_GOAL OF THE EXERCISE_
In the records below, find the line with "Bij ruimtelijke ontwikkelingen" and the line with "- Waterschapsbelangen.". Print both exactly, along with every line between them, and no other line.

*** DATA PROVIDED ***

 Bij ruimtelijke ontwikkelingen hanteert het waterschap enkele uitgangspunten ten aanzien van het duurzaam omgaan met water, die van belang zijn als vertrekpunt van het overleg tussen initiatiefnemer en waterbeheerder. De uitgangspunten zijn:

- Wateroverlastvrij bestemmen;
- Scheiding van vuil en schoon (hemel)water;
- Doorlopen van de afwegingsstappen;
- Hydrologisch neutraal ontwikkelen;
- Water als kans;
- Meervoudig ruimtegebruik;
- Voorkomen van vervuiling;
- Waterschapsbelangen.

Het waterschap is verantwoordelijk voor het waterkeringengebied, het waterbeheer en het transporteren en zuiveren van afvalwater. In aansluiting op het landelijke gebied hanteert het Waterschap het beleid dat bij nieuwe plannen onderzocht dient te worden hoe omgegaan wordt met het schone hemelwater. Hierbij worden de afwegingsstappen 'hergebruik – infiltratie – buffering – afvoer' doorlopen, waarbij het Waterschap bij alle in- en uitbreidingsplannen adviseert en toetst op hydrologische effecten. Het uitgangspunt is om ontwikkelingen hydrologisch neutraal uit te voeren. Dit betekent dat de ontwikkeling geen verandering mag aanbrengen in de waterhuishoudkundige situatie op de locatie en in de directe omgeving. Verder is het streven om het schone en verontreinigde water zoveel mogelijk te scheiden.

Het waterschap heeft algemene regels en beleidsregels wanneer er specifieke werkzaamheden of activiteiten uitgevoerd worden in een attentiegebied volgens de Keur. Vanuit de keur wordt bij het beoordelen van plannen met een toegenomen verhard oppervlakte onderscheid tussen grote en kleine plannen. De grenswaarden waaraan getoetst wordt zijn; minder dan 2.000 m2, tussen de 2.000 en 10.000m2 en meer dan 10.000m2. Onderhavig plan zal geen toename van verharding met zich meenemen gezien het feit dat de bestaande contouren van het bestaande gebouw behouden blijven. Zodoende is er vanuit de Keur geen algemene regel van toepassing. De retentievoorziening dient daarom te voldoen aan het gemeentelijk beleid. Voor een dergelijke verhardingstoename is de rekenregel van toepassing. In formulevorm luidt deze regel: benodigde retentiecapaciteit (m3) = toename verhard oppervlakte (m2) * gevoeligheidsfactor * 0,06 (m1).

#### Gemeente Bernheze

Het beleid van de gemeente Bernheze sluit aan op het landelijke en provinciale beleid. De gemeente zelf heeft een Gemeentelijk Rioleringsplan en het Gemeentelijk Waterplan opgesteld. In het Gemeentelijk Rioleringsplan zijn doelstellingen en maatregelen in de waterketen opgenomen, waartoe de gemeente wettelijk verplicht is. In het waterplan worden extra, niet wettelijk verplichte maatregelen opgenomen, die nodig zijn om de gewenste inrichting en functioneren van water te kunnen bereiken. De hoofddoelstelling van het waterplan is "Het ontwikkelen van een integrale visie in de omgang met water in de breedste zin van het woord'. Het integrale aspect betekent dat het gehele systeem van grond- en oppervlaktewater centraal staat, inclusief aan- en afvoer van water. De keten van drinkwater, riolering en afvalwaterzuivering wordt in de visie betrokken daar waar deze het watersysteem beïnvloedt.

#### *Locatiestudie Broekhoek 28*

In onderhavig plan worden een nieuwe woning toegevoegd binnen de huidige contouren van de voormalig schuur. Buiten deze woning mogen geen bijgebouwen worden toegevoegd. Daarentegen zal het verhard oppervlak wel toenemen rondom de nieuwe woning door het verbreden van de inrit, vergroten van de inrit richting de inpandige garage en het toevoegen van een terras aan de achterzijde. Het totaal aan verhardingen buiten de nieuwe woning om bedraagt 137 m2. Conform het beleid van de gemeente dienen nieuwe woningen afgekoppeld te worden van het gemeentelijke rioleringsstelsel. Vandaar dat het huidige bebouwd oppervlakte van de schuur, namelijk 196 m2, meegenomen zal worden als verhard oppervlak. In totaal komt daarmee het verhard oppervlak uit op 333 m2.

*** End of DATA PROVIDED ***
*** DATA PROVIDED ***

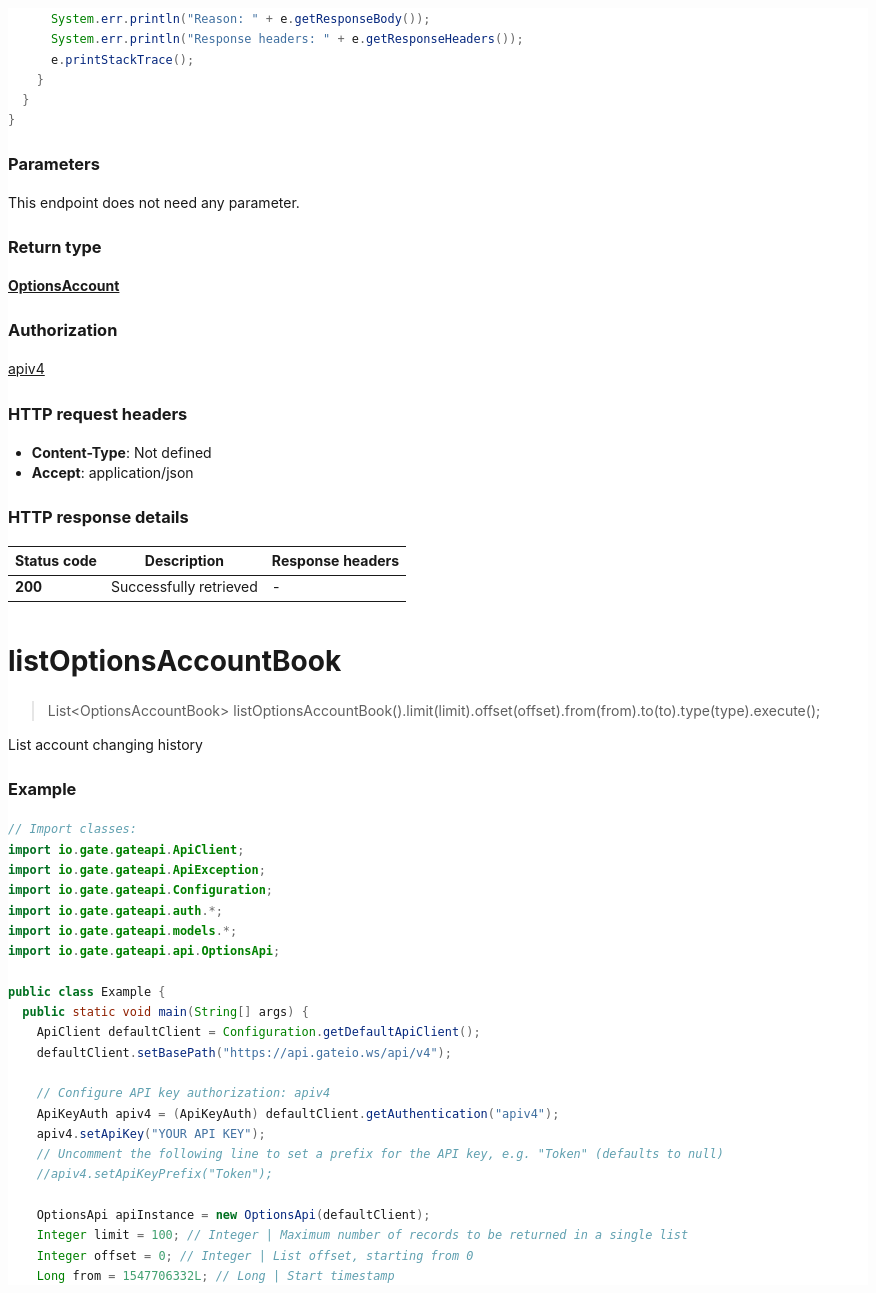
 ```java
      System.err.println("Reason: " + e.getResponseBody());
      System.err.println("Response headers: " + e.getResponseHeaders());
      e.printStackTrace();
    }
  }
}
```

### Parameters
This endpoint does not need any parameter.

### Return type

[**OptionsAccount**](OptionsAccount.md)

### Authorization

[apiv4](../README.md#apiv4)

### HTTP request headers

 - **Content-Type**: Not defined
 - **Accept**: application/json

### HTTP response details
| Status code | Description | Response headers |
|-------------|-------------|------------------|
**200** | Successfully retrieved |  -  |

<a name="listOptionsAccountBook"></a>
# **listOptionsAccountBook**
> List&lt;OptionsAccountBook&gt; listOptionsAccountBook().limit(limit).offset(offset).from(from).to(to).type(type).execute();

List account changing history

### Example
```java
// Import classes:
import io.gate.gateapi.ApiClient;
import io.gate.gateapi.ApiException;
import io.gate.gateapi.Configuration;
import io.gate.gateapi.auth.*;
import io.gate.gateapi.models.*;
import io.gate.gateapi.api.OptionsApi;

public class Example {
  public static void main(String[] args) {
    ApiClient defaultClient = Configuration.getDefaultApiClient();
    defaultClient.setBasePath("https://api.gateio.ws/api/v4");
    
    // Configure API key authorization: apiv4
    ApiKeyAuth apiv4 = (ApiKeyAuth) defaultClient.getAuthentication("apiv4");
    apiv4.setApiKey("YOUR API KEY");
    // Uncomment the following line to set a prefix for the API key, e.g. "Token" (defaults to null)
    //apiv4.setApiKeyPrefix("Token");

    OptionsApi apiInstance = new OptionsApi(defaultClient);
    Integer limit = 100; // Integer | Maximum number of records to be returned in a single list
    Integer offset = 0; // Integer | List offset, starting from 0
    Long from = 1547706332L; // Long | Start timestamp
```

*** End of DATA PROVIDED ***
*** DATA PROVIDED ***

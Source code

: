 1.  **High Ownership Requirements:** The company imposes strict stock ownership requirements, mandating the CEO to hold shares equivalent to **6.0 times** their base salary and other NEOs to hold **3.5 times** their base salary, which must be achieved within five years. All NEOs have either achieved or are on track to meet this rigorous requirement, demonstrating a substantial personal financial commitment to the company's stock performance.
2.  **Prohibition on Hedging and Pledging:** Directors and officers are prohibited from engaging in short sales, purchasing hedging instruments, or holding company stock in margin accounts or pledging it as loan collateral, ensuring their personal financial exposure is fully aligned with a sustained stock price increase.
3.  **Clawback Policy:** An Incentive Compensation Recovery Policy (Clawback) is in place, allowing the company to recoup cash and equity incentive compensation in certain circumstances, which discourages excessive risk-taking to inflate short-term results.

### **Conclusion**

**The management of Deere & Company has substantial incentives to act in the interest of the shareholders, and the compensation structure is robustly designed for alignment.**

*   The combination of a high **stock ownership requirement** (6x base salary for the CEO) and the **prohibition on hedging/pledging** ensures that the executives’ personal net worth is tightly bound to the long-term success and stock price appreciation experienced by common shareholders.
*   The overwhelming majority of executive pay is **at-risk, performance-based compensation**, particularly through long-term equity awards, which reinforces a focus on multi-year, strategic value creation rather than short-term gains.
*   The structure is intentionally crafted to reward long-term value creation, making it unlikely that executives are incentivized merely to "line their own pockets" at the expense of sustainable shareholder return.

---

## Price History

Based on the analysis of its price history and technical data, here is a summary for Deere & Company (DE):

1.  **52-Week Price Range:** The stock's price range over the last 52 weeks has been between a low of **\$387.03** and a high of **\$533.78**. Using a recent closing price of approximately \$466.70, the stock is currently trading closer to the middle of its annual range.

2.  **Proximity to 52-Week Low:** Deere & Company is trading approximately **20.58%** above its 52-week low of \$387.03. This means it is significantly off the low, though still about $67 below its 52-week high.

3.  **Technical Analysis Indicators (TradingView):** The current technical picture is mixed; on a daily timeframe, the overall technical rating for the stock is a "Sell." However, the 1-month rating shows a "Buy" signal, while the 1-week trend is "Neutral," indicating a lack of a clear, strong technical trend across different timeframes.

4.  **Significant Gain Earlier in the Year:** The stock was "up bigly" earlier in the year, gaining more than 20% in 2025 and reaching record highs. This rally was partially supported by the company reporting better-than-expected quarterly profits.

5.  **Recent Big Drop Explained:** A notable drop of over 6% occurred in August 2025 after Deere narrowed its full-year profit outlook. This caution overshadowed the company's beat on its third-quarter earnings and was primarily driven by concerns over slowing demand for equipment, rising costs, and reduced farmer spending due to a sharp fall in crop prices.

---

*** End of DATA PROVIDED ***

_ANSWER AREA_
 Bij ruimtelijke ontwikkelingen hanteert het waterschap enkele uitgangspunten ten aanzien van het duurzaam omgaan met water, die van belang zijn als vertrekpunt van het overleg tussen initiatiefnemer en waterbeheerder. De uitgangspunten zijn:

- Wateroverlastvrij bestemmen;
- Scheiding van vuil en schoon (hemel)water;
- Doorlopen van de afwegingsstappen;
- Hydrologisch neutraal ontwikkelen;
- Water als kans;
- Meervoudig ruimtegebruik;
- Voorkomen van vervuiling;
- Waterschapsbelangen.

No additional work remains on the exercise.